Farmers across Saskatchewan are patiently waiting to get their grain to elevators. Davidson farmer, Gerrid Gust is frustrated that contracts and promises are not being kept.
“You think you’re signing a September contract,” explained Gust, “but they’ve got 90 days after the end of September to get it in. It’s in the fine print, everyone knows it’s there. But no one hopes to use those fine clauses.”
Gust has said that he is not as bad off this year as other farmers. Some of his contracts are about three weeks behind the scheduled delivery date, which isn’t bad considering the prairies did have a record-breaking crop. This record crop has led to backed up elevators and a shortage of rail cars.

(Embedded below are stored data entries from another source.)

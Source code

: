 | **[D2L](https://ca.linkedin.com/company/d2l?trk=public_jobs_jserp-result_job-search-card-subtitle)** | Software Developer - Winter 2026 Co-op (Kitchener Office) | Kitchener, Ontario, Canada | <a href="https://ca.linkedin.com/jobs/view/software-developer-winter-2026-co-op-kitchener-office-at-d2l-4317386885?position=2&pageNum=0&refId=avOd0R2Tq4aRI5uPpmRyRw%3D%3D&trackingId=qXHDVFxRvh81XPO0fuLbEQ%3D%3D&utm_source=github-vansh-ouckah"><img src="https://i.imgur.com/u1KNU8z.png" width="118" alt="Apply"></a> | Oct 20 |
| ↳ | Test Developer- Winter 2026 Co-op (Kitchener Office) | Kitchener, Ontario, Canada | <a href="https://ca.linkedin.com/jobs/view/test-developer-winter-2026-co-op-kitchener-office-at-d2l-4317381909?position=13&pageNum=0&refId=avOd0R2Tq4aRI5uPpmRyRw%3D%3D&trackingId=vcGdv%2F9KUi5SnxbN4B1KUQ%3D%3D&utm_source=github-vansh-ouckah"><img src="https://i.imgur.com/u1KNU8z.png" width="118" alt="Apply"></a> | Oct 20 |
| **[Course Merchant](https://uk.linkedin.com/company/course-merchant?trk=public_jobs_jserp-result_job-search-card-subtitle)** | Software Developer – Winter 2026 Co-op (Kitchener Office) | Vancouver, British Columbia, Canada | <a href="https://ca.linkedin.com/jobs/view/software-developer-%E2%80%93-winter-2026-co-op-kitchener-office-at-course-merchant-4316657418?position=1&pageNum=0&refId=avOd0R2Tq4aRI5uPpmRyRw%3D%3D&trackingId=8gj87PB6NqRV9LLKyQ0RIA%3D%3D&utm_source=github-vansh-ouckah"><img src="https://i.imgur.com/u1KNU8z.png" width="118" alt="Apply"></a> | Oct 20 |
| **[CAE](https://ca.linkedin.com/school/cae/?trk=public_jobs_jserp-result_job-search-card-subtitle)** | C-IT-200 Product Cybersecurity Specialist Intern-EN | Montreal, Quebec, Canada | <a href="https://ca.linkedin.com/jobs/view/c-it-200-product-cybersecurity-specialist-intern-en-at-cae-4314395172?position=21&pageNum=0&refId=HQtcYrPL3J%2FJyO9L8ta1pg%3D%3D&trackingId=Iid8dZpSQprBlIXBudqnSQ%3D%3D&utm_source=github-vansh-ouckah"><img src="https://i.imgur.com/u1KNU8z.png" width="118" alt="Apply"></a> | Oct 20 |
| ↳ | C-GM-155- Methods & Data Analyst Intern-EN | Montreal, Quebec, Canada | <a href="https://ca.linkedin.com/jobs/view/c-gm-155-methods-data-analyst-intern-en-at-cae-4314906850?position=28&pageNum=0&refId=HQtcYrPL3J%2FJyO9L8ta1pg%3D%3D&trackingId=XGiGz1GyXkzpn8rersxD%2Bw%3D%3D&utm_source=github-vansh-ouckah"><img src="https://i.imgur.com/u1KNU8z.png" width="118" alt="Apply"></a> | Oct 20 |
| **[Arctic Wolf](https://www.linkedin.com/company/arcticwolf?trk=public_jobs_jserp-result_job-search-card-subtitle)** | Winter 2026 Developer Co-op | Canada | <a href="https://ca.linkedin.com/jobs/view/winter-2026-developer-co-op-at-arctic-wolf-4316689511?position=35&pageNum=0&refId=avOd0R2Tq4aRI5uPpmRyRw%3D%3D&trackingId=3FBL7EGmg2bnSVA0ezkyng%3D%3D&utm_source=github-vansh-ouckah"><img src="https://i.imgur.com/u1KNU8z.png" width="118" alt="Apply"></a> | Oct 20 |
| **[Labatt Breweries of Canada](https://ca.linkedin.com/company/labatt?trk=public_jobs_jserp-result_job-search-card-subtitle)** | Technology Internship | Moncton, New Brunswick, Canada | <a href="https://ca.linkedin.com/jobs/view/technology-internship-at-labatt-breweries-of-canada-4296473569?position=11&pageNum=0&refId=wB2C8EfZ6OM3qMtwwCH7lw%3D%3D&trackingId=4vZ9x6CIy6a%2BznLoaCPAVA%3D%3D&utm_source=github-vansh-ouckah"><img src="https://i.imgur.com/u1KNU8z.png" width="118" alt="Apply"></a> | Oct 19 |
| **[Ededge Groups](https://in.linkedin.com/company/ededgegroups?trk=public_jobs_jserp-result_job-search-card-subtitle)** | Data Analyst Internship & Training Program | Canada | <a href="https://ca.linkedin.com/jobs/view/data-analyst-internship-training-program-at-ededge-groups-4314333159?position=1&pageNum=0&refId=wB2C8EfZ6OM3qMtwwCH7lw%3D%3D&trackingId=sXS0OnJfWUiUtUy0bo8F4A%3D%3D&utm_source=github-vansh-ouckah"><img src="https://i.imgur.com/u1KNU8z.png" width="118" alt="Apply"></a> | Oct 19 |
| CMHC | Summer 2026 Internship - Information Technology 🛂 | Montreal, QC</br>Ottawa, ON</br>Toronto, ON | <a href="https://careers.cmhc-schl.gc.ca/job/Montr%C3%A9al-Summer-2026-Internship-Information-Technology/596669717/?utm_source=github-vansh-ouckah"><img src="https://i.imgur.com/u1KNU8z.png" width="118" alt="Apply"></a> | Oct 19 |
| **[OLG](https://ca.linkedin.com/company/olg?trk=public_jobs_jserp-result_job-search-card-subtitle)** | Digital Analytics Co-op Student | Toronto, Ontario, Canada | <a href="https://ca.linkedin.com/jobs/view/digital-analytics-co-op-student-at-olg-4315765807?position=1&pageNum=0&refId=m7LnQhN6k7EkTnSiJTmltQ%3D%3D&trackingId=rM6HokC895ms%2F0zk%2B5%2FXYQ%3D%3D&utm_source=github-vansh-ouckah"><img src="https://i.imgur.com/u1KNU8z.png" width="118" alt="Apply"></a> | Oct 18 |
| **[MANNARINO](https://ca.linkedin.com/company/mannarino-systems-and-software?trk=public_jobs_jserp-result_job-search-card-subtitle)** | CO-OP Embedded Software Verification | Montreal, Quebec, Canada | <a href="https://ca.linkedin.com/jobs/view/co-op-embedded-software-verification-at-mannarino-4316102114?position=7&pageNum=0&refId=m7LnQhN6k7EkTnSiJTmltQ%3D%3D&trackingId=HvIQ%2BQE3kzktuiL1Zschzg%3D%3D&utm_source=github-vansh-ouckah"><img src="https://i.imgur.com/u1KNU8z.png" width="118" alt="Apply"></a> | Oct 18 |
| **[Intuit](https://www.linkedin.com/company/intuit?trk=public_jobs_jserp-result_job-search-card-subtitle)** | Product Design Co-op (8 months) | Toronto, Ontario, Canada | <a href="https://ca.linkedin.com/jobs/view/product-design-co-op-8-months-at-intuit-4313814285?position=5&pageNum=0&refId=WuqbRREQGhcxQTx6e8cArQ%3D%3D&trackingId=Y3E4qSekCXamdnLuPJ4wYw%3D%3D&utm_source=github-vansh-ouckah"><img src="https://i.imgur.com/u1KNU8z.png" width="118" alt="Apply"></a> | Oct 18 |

CN Rail ramped up production to over 5,000 rail cars a week to elevators. A CN Spokesperson told CTV News that they have heard farmers loud and clear, but that it’s not as simple as it sounds.
“Farmers have been saying, very, very loud and clear, ‘Put more cars in the supply chain’,” said Jim Feeny, a CN Rail Spokesperson. “But based on our experience, we don’t think that would work. The result would be, you would just jam the system up and slow down overall movement.”
CN Rail said that the backup is everyone’s responsibility to work through, but things are getting done.
“Progress is being made,” said Feeny. “The supply chain has a certain amount of capacity that is built into it and it takes time, it takes physical time to move a crop.”
While the supply chain works through the kinks of the record crop coming in, farmers are left in a tough spot. With nine months of bills that have piled up, payday is still on hold.
“It affects families,” said Gust. “We chase after our kids hockey teams, we got dancers, we’ve got wives that are working. Everything is just sort of compressed into this winter window.”
The bottleneck continues on the prairies, with no real end in sight.